(Pictures paired with source code)
■ ■ ■ ■ ■ ■ ■

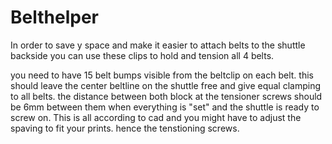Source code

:# Belthelper
In order to save y space and make it easier to attach belts to the shuttle backside you can use these clips to hold and tension all 4 belts.

you need to have 15 belt bumps visible from the beltclip on each belt. this should leave the center beltline on the shuttle free and give equal clamping to all belts.
the distance between both block at the tensioner screws should be 6mm between them when everything is "set" and the shuttle is ready to screw on. This is all according to cad and you might have to adjust the spaving to fit your prints. hence the tenstioning screws.
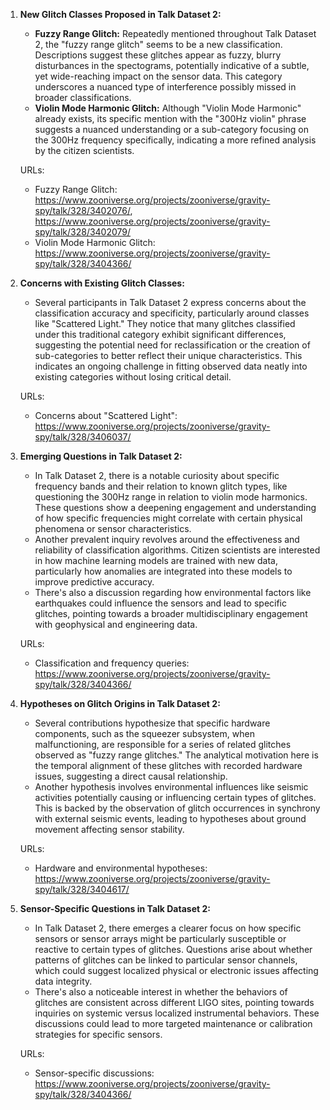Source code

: 1. **New Glitch Classes Proposed in Talk Dataset 2:**
   - **Fuzzy Range Glitch:** Repeatedly mentioned throughout Talk Dataset 2, the "fuzzy range glitch" seems to be a new classification. Descriptions suggest these glitches appear as fuzzy, blurry disturbances in the spectograms, potentially indicative of a subtle, yet wide-reaching impact on the sensor data. This category underscores a nuanced type of interference possibly missed in broader classifications.
   - **Violin Mode Harmonic Glitch:** Although "Violin Mode Harmonic" already exists, its specific mention with the "300Hz violin" phrase suggests a nuanced understanding or a sub-category focusing on the 300Hz frequency specifically, indicating a more refined analysis by the citizen scientists.

   URLs: 
   - Fuzzy Range Glitch: https://www.zooniverse.org/projects/zooniverse/gravity-spy/talk/328/3402076/, https://www.zooniverse.org/projects/zooniverse/gravity-spy/talk/328/3402079/
   - Violin Mode Harmonic Glitch: https://www.zooniverse.org/projects/zooniverse/gravity-spy/talk/328/3404366/

2. **Concerns with Existing Glitch Classes:**
   - Several participants in Talk Dataset 2 express concerns about the classification accuracy and specificity, particularly around classes like "Scattered Light." They notice that many glitches classified under this traditional category exhibit significant differences, suggesting the potential need for reclassification or the creation of sub-categories to better reflect their unique characteristics. This indicates an ongoing challenge in fitting observed data neatly into existing categories without losing critical detail.
   
   URLs:
   - Concerns about "Scattered Light": https://www.zooniverse.org/projects/zooniverse/gravity-spy/talk/328/3406037/

3. **Emerging Questions in Talk Dataset 2:**
   - In Talk Dataset 2, there is a notable curiosity about specific frequency bands and their relation to known glitch types, like questioning the 300Hz range in relation to violin mode harmonics. These questions show a deepening engagement and understanding of how specific frequencies might correlate with certain physical phenomena or sensor characteristics.
   - Another prevalent inquiry revolves around the effectiveness and reliability of classification algorithms. Citizen scientists are interested in how machine learning models are trained with new data, particularly how anomalies are integrated into these models to improve predictive accuracy.
   - There's also a discussion regarding how environmental factors like earthquakes could influence the sensors and lead to specific glitches, pointing towards a broader multidisciplinary engagement with geophysical and engineering data.

   URLs:
   - Classification and frequency queries: https://www.zooniverse.org/projects/zooniverse/gravity-spy/talk/328/3404366/

4. **Hypotheses on Glitch Origins in Talk Dataset 2:**
   - Several contributions hypothesize that specific hardware components, such as the squeezer subsystem, when malfunctioning, are responsible for a series of related glitches observed as "fuzzy range glitches." The analytical motivation here is the temporal alignment of these glitches with recorded hardware issues, suggesting a direct causal relationship.
   - Another hypothesis involves environmental influences like seismic activities potentially causing or influencing certain types of glitches. This is backed by the observation of glitch occurrences in synchrony with external seismic events, leading to hypotheses about ground movement affecting sensor stability.

   URLs:
   - Hardware and environmental hypotheses: https://www.zooniverse.org/projects/zooniverse/gravity-spy/talk/328/3404617/

5. **Sensor-Specific Questions in Talk Dataset 2:**
   - In Talk Dataset 2, there emerges a clearer focus on how specific sensors or sensor arrays might be particularly susceptible or reactive to certain types of glitches. Questions arise about whether patterns of glitches can be linked to particular sensor channels, which could suggest localized physical or electronic issues affecting data integrity.
   - There's also a noticeable interest in whether the behaviors of glitches are consistent across different LIGO sites, pointing towards inquiries on systemic versus localized instrumental behaviors. These discussions could lead to more targeted maintenance or calibration strategies for specific sensors.

   URLs:
   - Sensor-specific discussions: https://www.zooniverse.org/projects/zooniverse/gravity-spy/talk/328/3404366/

■ ■ ■ ■ ■ ■ ■

*HOW TO COMPLETE THIS TASK*
All of the data above is to be repeated exactly, with the pictures left out.

*EXERCISE RESPONSE*
Source code

:# Belthelper
In order to save y space and make it easier to attach belts to the shuttle backside you can use these clips to hold and tension all 4 belts.

you need to have 15 belt bumps visible from the beltclip on each belt. this should leave the center beltline on the shuttle free and give equal clamping to all belts.
the distance between both block at the tensioner screws should be 6mm between them when everything is "set" and the shuttle is ready to screw on. This is all according to cad and you might have to adjust the spaving to fit your prints. hence the tenstioning screws.
Source code

: 1. **New Glitch Classes Proposed in Talk Dataset 2:**
   - **Fuzzy Range Glitch:** Repeatedly mentioned throughout Talk Dataset 2, the "fuzzy range glitch" seems to be a new classification. Descriptions suggest these glitches appear as fuzzy, blurry disturbances in the spectograms, potentially indicative of a subtle, yet wide-reaching impact on the sensor data. This category underscores a nuanced type of interference possibly missed in broader classifications.
   - **Violin Mode Harmonic Glitch:** Although "Violin Mode Harmonic" already exists, its specific mention with the "300Hz violin" phrase suggests a nuanced understanding or a sub-category focusing on the 300Hz frequency specifically, indicating a more refined analysis by the citizen scientists.

   URLs: 
   - Fuzzy Range Glitch: https://www.zooniverse.org/projects/zooniverse/gravity-spy/talk/328/3402076/, https://www.zooniverse.org/projects/zooniverse/gravity-spy/talk/328/3402079/
   - Violin Mode Harmonic Glitch: https://www.zooniverse.org/projects/zooniverse/gravity-spy/talk/328/3404366/

2. **Concerns with Existing Glitch Classes:**
   - Several participants in Talk Dataset 2 express concerns about the classification accuracy and specificity, particularly around classes like "Scattered Light." They notice that many glitches classified under this traditional category exhibit significant differences, suggesting the potential need for reclassification or the creation of sub-categories to better reflect their unique characteristics. This indicates an ongoing challenge in fitting observed data neatly into existing categories without losing critical detail.
   
   URLs:
   - Concerns about "Scattered Light": https://www.zooniverse.org/projects/zooniverse/gravity-spy/talk/328/3406037/

3. **Emerging Questions in Talk Dataset 2:**
   - In Talk Dataset 2, there is a notable curiosity about specific frequency bands and their relation to known glitch types, like questioning the 300Hz range in relation to violin mode harmonics. These questions show a deepening engagement and understanding of how specific frequencies might correlate with certain physical phenomena or sensor characteristics.
   - Another prevalent inquiry revolves around the effectiveness and reliability of classification algorithms. Citizen scientists are interested in how machine learning models are trained with new data, particularly how anomalies are integrated into these models to improve predictive accuracy.
   - There's also a discussion regarding how environmental factors like earthquakes could influence the sensors and lead to specific glitches, pointing towards a broader multidisciplinary engagement with geophysical and engineering data.

   URLs:
   - Classification and frequency queries: https://www.zooniverse.org/projects/zooniverse/gravity-spy/talk/328/3404366/

4. **Hypotheses on Glitch Origins in Talk Dataset 2:**
   - Several contributions hypothesize that specific hardware components, such as the squeezer subsystem, when malfunctioning, are responsible for a series of related glitches observed as "fuzzy range glitches." The analytical motivation here is the temporal alignment of these glitches with recorded hardware issues, suggesting a direct causal relationship.
   - Another hypothesis involves environmental influences like seismic activities potentially causing or influencing certain types of glitches. This is backed by the observation of glitch occurrences in synchrony with external seismic events, leading to hypotheses about ground movement affecting sensor stability.

   URLs:
   - Hardware and environmental hypotheses: https://www.zooniverse.org/projects/zooniverse/gravity-spy/talk/328/3404617/

5. **Sensor-Specific Questions in Talk Dataset 2:**
   - In Talk Dataset 2, there emerges a clearer focus on how specific sensors or sensor arrays might be particularly susceptible or reactive to certain types of glitches. Questions arise about whether patterns of glitches can be linked to particular sensor channels, which could suggest localized physical or electronic issues affecting data integrity.
   - There's also a noticeable interest in whether the behaviors of glitches are consistent across different LIGO sites, pointing towards inquiries on systemic versus localized instrumental behaviors. These discussions could lead to more targeted maintenance or calibration strategies for specific sensors.

   URLs:
   - Sensor-specific discussions: https://www.zooniverse.org/projects/zooniverse/gravity-spy/talk/328/3404366/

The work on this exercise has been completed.